At odds of 233 the amount you will bet on the favorite in order to win \$100 is \$233.  Divide the bet by the amount you get back.  233/333 = 69.96.  Call it 70%.

On the underdog you will \$100.  \$100/333 = 30 %

So now we know that if we play a +233 dog we need to win 30% of the time to break even.  If lay -233 on a favorite, we need to win 70% of the time to break even.

Note that the two results will always add up to 100%.  Thus if you calculate the odds for the underdog, you can always get the odds for the favorite by subtracting the odds for the underdog from 100.  If you do that, the top of the formula will always be the \$100 and you won't have two variables in your formula anymore which might make it easier to remember.

You would always use 100/odds +100.  That gives you the percentage you need for the underdog.  Just subtract that from 100 to get the percentage you need for a favorite at the same odds.

• Rob, I do not understand how "The breakeven money line for a 70% proposition is -233". At the risk of sounding ignorant, as I really dont do a lot of baseball betting as I dont understand it much, could you explain how you came to the breakeven money line. Thanks for the great advice.

• Jumperjack --

You are assuming incorrectly.

Whether I am correct or incorrect is not dependent on whether I sell baseball selections  but on whether my logic and mathematical reasoning are correct. (actually I do sell baseball selections - mostly in my 7-day and 30-day packages and occasionally as daily single picks - click at the end of my article to get them).

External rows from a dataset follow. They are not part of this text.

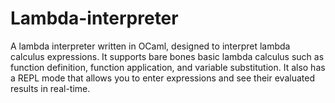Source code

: # Lambda-interpreter
A lambda interpreter written in OCaml, designed to interpret lambda calculus expressions. It supports bare bones basic lambda calculus such as function definition, function application, and variable substitution. It also has a REPL mode that allows you to enter expressions and see their evaluated results in real-time.
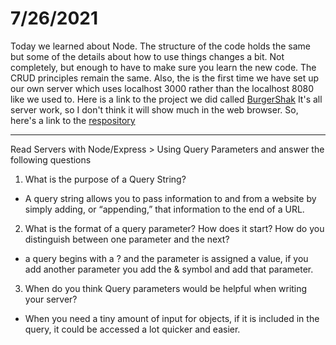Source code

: # 7/26/2021

Today we learned about Node. The structure of the code holds the same but some of the details about how to use things changes a bit. Not completely, but enough to have to make sure you learn the new code. The CRUD principles remain the same. Also, the is the first time we have set up our own server which uses localhost 3000 rather than the localhost 8080 like we used to. Here is a link to the project we did called [BurgerShak](https://chesterjgreen.github.io/burgerShak/) It's all server work, so I don't think it will show much in the web browser. So, here's a link to the [respository](https://github.com/ChesterJGreen/burgerShak)

---
Read Servers with Node/Express > Using Query Parameters and answer the following questions
1. What is the purpose of a Query String?
- A query string allows you to pass information to and from a website by simply adding, or “appending,” that information to the end of a URL.
2. What is the format of a query parameter? How does it start? How do you distinguish between one parameter and the next?
- a query begins with a ? and the parameter is assigned a value, if you add another parameter you add the & symbol and add that parameter. 
3. When do you think Query parameters would be helpful when writing your server?
- When you need a tiny amount of input for objects, if it is included in the query, it could be accessed a lot quicker and easier.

Mathematical truth is not based on a Democratic vote.  When Thorpe first developed his blackjack card counting system, "everybody," including the professional card players and the casinos, laughed.  Every pro had always said, "You can't beat the house edge."  Thorpe's theory made logical sense and was mathematically sound, however, and the casinos paid for assuming that mathematical truth was based on what all the pros and probability experts recommended before they read Thorpe's method.

No one is born knowing how to bet.   All smart  professionals are constantly learning new things and correcting old ideas.

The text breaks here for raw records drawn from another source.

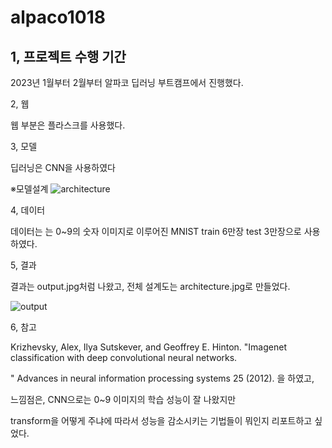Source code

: # alpaco1018
 
## 1, 프로젝트 수행 기간  

2023년 1월부터 2월부터 알파코 딥러닝 부트캠프에서 진행했다. 

2, 웹 

웹 부분은 플라스크를 사용했다.

3, 모델 

딥러닝은 CNN을 사용하였다 

 ※모델설계 
![architecture](https://github.com/user-attachments/assets/db4b3445-9c6a-4a47-9592-759c56efe976)


4, 데이터

데이터는 는 0~9의 숫자 이미지로 이루어진 MNIST train 6만장 test 3만장으로 사용하였다. 

5, 결과 

결과는  output.jpg처럼 나왔고, 전체 설계도는 architecture.jpg로 만들었다. 

![output](https://github.com/user-attachments/assets/1b99198e-7867-45a8-b8a9-73ff65e16413)

6, 참고

Krizhevsky, Alex, Ilya Sutskever, and Geoffrey E. Hinton. "Imagenet classification with deep convolutional neural networks.

" Advances in neural information processing systems 25 (2012). 을 하였고, 

느낌점은, CNN으로는 0~9 이미지의 학습 성능이 잘 나왔지만 

transform을 어떻게 주냐에 따라서 성능을 감소시키는 기법들이 뭐인지 리포트하고 싶었다.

Many professionals are great at picking games.  They make a profit no matter which method they use to control risk.  They become like the business owner who does not analyze expenses when times are good.  When money is flowing in, it is easy to ignore the fact that you may not be maximizing profits.  That, however, doesn't mean that you shouldn't maximize the money..

Your premise, however, that all the professional bettors recommend betting in a manner in which your risk increases as the odds increase is incorrect.  It may seem that way to "clients," but most of the analysts here are adjusting risk for the client with their rating, and never disclosing to the client the thinking behind it.  I don't know any professional who will not bring his bet all the way down to "0" if the odds go up above the probability a game will win.  They simply don't discuss it.  Reducing the rating as the odds increase is the way the pro looks at what I said in the article.  Most bettors don't understand the process.

I believe the clients and everyone else should understand the process so that, if the odds change after they get a recommendation and my rating, they can make their own knowledgeable adjustments.

There is a mathematical argument that is sometimes made to justify risking more on higher odds selections.  These arguments are usually made by bettors who do not have the ability to accurately calculate the probability that a game will win.  The argument is flawed in several ways.  I'll discuss it in a later blog post.

• This goes against everything any pro bettor on this site has ever recommended to his clients. They are either all wrong and you are right or you are wrong. Since you don't sell baseball plays, I will assume you are the wrong one.

• There's only one Rob Crowne!